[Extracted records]
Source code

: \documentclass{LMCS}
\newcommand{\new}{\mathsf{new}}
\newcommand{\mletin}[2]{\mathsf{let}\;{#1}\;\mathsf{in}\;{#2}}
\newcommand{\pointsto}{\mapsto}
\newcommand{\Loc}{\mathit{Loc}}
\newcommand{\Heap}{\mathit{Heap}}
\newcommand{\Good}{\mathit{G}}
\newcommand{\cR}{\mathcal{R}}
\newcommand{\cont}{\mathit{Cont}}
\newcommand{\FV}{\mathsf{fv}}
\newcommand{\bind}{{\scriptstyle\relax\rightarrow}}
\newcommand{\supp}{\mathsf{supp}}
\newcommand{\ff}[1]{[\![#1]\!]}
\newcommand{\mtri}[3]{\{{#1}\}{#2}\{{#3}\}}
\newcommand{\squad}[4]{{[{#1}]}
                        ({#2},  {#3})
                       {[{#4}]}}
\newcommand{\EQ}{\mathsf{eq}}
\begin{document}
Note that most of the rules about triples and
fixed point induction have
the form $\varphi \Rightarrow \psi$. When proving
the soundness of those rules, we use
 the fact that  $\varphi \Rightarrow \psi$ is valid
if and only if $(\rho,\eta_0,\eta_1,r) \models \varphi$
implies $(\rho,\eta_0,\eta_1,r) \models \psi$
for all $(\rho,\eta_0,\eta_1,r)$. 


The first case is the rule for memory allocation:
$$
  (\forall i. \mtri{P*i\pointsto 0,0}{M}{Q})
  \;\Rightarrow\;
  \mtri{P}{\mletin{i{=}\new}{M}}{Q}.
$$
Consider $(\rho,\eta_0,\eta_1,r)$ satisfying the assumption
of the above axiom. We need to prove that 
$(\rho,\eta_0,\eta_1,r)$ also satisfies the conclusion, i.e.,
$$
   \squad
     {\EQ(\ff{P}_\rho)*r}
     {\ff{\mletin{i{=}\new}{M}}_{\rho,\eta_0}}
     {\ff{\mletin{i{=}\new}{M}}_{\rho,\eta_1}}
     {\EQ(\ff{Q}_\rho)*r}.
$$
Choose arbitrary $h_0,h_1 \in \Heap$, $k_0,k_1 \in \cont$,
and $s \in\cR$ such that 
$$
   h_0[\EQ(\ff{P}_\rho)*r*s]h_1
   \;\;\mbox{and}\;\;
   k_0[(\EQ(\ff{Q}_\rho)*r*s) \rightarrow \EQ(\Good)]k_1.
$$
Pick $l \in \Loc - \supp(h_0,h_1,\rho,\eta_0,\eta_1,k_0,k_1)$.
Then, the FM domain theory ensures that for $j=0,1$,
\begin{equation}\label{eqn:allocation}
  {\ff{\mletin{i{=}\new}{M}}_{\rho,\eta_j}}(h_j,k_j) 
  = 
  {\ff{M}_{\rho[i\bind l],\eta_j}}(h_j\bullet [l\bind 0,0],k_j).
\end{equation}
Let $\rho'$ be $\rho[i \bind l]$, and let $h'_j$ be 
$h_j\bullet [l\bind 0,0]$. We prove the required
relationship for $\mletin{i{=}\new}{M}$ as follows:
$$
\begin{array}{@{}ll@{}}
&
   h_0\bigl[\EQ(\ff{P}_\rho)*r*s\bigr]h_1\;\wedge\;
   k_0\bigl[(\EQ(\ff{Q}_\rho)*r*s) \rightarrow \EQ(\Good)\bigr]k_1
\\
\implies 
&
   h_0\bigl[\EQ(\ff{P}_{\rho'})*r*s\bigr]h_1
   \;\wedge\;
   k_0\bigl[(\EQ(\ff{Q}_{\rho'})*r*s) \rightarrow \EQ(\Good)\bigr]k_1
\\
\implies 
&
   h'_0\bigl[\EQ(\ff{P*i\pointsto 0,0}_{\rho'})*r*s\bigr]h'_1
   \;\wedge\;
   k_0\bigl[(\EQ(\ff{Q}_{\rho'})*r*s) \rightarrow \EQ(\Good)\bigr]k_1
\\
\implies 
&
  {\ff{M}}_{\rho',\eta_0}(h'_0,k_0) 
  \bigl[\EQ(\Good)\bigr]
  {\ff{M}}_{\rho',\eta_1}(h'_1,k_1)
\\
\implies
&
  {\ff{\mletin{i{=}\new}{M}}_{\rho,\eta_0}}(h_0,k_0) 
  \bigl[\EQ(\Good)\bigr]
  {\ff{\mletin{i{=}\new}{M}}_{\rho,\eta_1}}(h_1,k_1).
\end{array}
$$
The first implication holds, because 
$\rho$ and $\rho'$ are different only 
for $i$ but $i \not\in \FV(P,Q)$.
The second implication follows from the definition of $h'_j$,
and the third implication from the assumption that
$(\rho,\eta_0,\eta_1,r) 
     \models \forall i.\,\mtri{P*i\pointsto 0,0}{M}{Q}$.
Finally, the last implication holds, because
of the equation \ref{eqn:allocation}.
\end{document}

- What the task asks
Read through the records above and copy the lines that contain "assumption".

- Task result
Consider $(\rho,\eta_0,\eta_1,r)$ satisfying the assumption
and the third implication from the assumption that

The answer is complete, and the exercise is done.